After locating the line with "那么，在选择流量卡或保号卡时", reproduce it and all following lines of the listing below exactly, stopping only at the final line.

"""

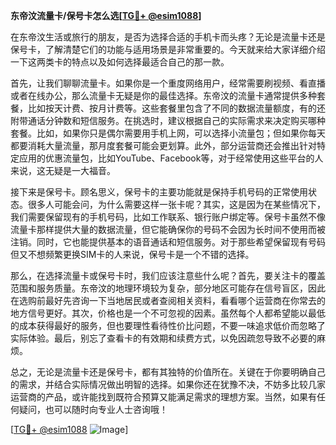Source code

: **东帝汶流量卡/保号卡怎么选[[TG💪+ @esim1088](https://t.me/s/esim1088)]**

在东帝汶生活或旅行的朋友，是否为选择合适的手机卡而头疼？无论是流量卡还是保号卡，了解清楚它们的功能与适用场景是非常重要的。今天就来给大家详细介绍一下这两类卡的特点以及如何选择最适合自己的那一款。

首先，让我们聊聊流量卡。如果你是一个重度网络用户，经常需要刷视频、看直播或者在线办公，那么流量卡无疑是你的最佳选择。东帝汶的流量卡通常提供多种套餐，比如按天计费、按月计费等。这些套餐里包含了不同的数据流量额度，有的还附带通话分钟数和短信服务。在挑选时，建议根据自己的实际需求来决定购买哪种套餐。比如，如果你只是偶尔需要用手机上网，可以选择小流量包；但如果你每天都要消耗大量流量，那月度套餐可能会更划算。此外，部分运营商还会推出针对特定应用的优惠流量包，比如YouTube、Facebook等，对于经常使用这些平台的人来说，这无疑是一大福音。

接下来是保号卡。顾名思义，保号卡的主要功能就是保持手机号码的正常使用状态。很多人可能会问，为什么需要这样一张卡呢？其实，这是因为在某些情况下，我们需要保留现有的手机号码，比如工作联系、银行账户绑定等。保号卡虽然不像流量卡那样提供大量的数据流量，但它能确保你的号码不会因为长时间不使用而被注销。同时，它也能提供基本的语音通话和短信服务。对于那些希望保留现有号码但又不想频繁更换SIM卡的人来说，保号卡是一个不错的选择。

那么，在选择流量卡或保号卡时，我们应该注意些什么呢？首先，要关注卡的覆盖范围和服务质量。东帝汶的地理环境较为复杂，部分地区可能存在信号盲区，因此在选购前最好先咨询一下当地居民或者查阅相关资料，看看哪个运营商在你常去的地方信号更好。其次，价格也是一个不可忽视的因素。虽然每个人都希望能以最低的成本获得最好的服务，但也要理性看待性价比问题，不要一味追求低价而忽略了实际体验。最后，别忘了查看卡的有效期和续费方式，以免因疏忽导致不必要的麻烦。

总之，无论是流量卡还是保号卡，都有其独特的价值所在。关键在于你要明确自己的需求，并结合实际情况做出明智的选择。如果你还在犹豫不决，不妨多比较几家运营商的产品，或许能找到既符合预算又能满足需求的理想方案。当然，如果有任何疑问，也可以随时向专业人士咨询哦！

[[TG💪+ @esim1088](https://t.me/s/esim1088) ![Image](https://i.postimg.cc/4NQfJmqS/Snipaste-2025-05-13-00-14-12.png)]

"""

RESULT FOR THIS EXERCISE:
那么，在选择流量卡或保号卡时，我们应该注意些什么呢？首先，要关注卡的覆盖范围和服务质量。东帝汶的地理环境较为复杂，部分地区可能存在信号盲区，因此在选购前最好先咨询一下当地居民或者查阅相关资料，看看哪个运营商在你常去的地方信号更好。其次，价格也是一个不可忽视的因素。虽然每个人都希望能以最低的成本获得最好的服务，但也要理性看待性价比问题，不要一味追求低价而忽略了实际体验。最后，别忘了查看卡的有效期和续费方式，以免因疏忽导致不必要的麻烦。

总之，无论是流量卡还是保号卡，都有其独特的价值所在。关键在于你要明确自己的需求，并结合实际情况做出明智的选择。如果你还在犹豫不决，不妨多比较几家运营商的产品，或许能找到既符合预算又能满足需求的理想方案。当然，如果有任何疑问，也可以随时向专业人士咨询哦！

[[TG💪+ @esim1088](https://t.me/s/esim1088) ![Image](https://i.postimg.cc/4NQfJmqS/Snipaste-2025-05-13-00-14-12.png)]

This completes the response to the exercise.